In tumor cells' struggle for survival following therapy, they resist treatment. Resistance to therapy is the outcome of well-planned, highly efficient adaptive strategies initiated and utilized by these transformed tumor cells. Cancer cells undergo several reprogramming events towards adapting this opportunistic behavior, leading them to gain specific survival advantages. The strategy involves changes within the transformed tumors cells as well as in their neighboring non-transformed extra-tumoral support system, the tumor microenvironment (TME). Cancer-Associated Fibroblasts (CAFs) are one of the components of the TME that is used by tumor cells to achieve resistance to therapy. CAFs are diverse in origin and are the most abundant non-transformed element of the microenvironment in solid tumors. Cells of an established tumor initially play a direct role in the establishment of the CAF population for its own microenvironment. Like their origin, CAFs are also diverse in their functions in catering to the pro-tumor microenvironment. Once instituted, CAFs interact in unison with both tumor cells and all other components of the TME towards the progression of the disease and the worst outcome. One of the many functions of CAFs in influencing the outcome of the disease is their participation in the development of resistance to treatment. CAFs resist therapy in solid tumors. A tumor-CAF relationship is initiated by tumor cells to exploit host stroma in favor of tumor progression.
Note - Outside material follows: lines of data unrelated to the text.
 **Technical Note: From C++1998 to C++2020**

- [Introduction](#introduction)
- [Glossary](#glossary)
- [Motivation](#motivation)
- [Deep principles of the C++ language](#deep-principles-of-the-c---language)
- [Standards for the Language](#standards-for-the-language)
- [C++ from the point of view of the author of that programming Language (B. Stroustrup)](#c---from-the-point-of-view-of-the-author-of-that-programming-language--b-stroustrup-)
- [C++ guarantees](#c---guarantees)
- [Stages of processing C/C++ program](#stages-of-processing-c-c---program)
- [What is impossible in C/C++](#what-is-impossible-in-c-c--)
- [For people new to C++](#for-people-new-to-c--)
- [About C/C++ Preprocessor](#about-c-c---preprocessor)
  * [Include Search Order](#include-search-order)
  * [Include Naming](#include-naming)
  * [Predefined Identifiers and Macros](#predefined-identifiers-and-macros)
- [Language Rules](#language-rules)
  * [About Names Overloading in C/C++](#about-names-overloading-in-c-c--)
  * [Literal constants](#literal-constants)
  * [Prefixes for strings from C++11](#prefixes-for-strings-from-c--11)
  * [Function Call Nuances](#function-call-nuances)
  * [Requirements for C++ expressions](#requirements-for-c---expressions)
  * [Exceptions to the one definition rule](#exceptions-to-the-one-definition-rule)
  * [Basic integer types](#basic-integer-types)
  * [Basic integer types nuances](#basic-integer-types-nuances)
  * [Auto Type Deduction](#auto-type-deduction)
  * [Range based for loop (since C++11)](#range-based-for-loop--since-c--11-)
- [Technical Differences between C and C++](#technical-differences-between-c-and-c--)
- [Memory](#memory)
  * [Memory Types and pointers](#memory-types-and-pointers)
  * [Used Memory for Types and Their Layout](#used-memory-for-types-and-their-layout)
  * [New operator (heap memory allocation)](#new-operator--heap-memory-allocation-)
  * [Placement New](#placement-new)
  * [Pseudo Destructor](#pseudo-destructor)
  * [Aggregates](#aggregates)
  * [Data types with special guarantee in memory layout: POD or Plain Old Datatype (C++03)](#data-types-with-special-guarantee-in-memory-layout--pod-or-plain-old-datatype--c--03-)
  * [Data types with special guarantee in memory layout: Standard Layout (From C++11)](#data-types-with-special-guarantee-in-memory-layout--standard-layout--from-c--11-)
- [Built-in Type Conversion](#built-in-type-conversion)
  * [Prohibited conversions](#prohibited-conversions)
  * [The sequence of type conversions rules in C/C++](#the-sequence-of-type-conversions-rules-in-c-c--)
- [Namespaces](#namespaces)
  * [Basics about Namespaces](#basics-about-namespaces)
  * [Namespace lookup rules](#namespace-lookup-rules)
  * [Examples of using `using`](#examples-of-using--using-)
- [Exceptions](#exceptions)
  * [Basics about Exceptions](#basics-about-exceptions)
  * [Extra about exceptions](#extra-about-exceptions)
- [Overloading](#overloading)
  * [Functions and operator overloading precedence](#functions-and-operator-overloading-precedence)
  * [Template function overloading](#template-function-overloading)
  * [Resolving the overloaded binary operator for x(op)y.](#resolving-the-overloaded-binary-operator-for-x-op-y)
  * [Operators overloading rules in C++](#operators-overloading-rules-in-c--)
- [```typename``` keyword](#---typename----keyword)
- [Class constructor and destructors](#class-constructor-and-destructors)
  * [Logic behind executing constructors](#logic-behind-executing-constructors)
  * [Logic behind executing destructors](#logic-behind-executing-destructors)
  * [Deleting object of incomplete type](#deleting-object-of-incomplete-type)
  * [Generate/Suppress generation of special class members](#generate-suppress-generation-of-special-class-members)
CAFs in concert with tumor cells and other components of the TME are abettors of resistance to treatment. Thus, this liaison between CAFs and tumor cells is a of therapy. Here, we portray a comprehensive picture of the modes and functions of CAFs in conjunction with their role in orchestrating the development of resistance to different chemotherapies and targeted therapies in solid tumors. We investigate the various functions of CAFs in various solid tumors in light of their dialogue with tumor cells and the two components of the TME, the immune component, and the vascular component. Acknowledgment of the irrefutable role of CAFs in the development of treatment resistance will impact our future strategies and ability to design improved therapies inclusive of CAFs. Finally, we discuss the future implications of this understanding from a therapeutic standpoint and in light of currently ongoing and completed CAF-based NIH clinical trials.